Stored items from a collection:
....

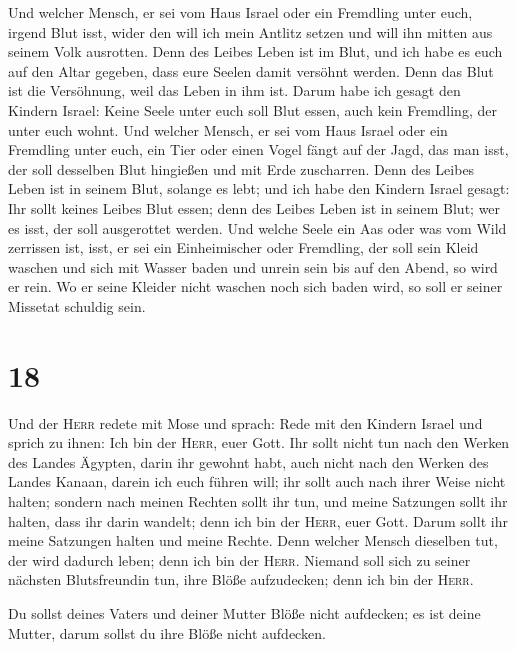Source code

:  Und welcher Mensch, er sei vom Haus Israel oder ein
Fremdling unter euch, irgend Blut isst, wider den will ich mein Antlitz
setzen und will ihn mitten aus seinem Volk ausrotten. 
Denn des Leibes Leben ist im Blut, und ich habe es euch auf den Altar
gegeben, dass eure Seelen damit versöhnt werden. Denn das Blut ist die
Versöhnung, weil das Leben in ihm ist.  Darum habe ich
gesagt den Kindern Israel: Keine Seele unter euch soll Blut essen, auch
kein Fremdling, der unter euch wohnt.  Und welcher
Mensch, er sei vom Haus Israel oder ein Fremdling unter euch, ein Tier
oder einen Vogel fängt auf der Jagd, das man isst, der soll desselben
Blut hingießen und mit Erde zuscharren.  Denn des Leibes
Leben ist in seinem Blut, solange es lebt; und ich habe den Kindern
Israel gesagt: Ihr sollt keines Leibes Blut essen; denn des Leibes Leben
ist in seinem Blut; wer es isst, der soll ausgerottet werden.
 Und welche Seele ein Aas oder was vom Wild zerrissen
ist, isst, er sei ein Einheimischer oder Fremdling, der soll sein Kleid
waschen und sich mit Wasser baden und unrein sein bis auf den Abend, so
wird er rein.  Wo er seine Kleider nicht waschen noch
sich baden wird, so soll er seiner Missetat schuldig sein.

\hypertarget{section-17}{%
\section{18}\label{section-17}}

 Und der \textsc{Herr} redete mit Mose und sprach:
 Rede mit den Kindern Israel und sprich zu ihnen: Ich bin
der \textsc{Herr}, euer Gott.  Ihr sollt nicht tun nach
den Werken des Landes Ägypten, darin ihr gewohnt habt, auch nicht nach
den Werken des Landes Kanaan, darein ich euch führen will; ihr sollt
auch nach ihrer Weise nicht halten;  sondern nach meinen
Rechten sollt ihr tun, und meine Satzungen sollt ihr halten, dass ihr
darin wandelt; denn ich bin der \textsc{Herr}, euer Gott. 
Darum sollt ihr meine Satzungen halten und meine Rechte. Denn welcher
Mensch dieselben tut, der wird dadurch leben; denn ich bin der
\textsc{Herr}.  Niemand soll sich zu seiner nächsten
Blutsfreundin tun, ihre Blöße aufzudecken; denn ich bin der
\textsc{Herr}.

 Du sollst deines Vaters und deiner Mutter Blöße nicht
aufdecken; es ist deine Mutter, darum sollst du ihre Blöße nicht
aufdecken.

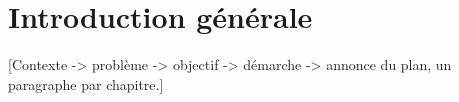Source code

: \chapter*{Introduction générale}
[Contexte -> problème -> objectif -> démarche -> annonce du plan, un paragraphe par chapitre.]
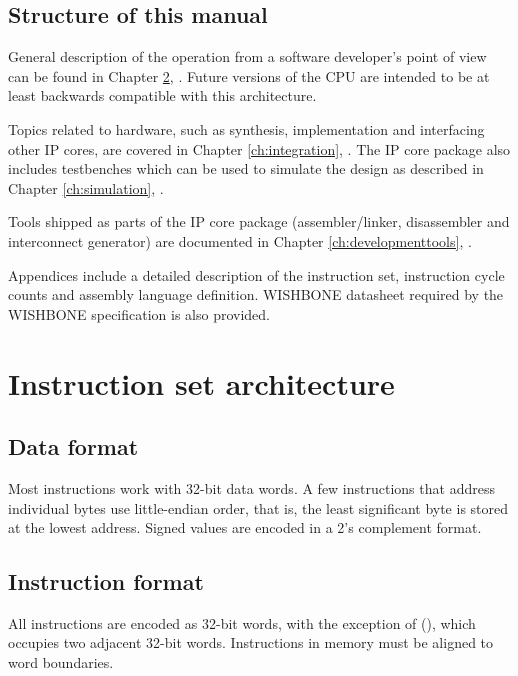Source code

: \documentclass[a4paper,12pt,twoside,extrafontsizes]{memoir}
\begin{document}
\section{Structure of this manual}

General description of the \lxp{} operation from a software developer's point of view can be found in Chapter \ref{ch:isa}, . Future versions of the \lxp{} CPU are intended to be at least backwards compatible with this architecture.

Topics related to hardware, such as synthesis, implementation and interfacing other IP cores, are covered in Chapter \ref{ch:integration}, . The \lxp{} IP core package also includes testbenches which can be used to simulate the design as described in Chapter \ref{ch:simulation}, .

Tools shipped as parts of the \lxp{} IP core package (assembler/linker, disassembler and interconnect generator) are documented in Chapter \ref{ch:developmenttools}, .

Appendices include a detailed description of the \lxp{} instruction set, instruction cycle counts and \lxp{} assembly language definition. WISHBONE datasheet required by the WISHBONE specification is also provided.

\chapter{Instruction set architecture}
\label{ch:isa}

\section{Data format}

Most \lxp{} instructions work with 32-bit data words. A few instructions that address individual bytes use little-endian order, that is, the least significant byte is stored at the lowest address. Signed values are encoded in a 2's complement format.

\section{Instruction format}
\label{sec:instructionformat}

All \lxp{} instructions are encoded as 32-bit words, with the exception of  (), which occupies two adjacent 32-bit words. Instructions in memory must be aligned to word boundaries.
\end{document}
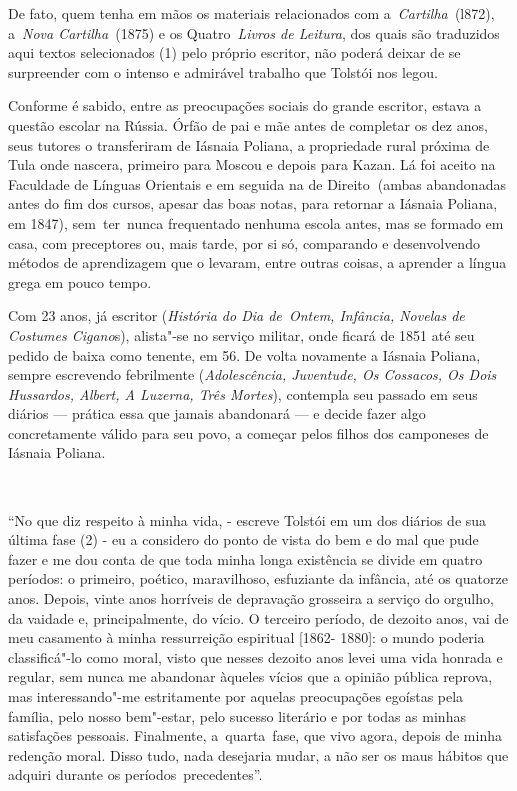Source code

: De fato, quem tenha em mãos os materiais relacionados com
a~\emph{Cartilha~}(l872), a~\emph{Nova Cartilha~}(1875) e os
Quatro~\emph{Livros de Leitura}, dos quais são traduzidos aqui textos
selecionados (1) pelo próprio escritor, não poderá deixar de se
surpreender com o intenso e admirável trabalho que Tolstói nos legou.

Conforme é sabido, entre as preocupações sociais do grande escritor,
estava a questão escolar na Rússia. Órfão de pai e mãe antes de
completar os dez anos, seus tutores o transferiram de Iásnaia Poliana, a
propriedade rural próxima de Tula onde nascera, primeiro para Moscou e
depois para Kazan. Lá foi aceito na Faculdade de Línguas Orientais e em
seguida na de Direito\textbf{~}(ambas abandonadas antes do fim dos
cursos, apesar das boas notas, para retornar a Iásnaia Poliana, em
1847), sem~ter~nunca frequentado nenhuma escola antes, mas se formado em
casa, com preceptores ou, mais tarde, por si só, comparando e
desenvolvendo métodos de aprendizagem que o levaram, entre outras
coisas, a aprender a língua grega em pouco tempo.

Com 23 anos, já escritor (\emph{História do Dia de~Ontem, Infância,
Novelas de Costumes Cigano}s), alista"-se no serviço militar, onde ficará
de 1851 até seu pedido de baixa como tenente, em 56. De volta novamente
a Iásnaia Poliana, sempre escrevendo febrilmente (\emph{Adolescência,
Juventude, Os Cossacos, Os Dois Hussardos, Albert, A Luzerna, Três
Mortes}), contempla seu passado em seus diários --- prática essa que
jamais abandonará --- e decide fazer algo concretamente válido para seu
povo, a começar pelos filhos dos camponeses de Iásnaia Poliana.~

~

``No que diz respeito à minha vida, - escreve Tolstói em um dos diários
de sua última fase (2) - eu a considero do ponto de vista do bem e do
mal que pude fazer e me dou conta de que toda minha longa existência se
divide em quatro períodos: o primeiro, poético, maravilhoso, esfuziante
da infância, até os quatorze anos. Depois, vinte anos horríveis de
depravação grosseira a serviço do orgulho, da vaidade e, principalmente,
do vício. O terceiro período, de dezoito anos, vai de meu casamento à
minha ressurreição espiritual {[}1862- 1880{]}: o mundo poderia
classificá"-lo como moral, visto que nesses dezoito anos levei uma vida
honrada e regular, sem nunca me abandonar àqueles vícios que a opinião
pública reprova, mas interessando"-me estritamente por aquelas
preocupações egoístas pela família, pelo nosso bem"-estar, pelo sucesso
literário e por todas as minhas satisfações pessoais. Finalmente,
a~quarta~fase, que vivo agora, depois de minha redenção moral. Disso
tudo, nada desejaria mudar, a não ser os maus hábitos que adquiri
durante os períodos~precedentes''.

....

*WORK ITEM*: Throughout the data, tally the lines that hold the string "períodos" and report the tally alone.

*ANSWER SPACE*: 2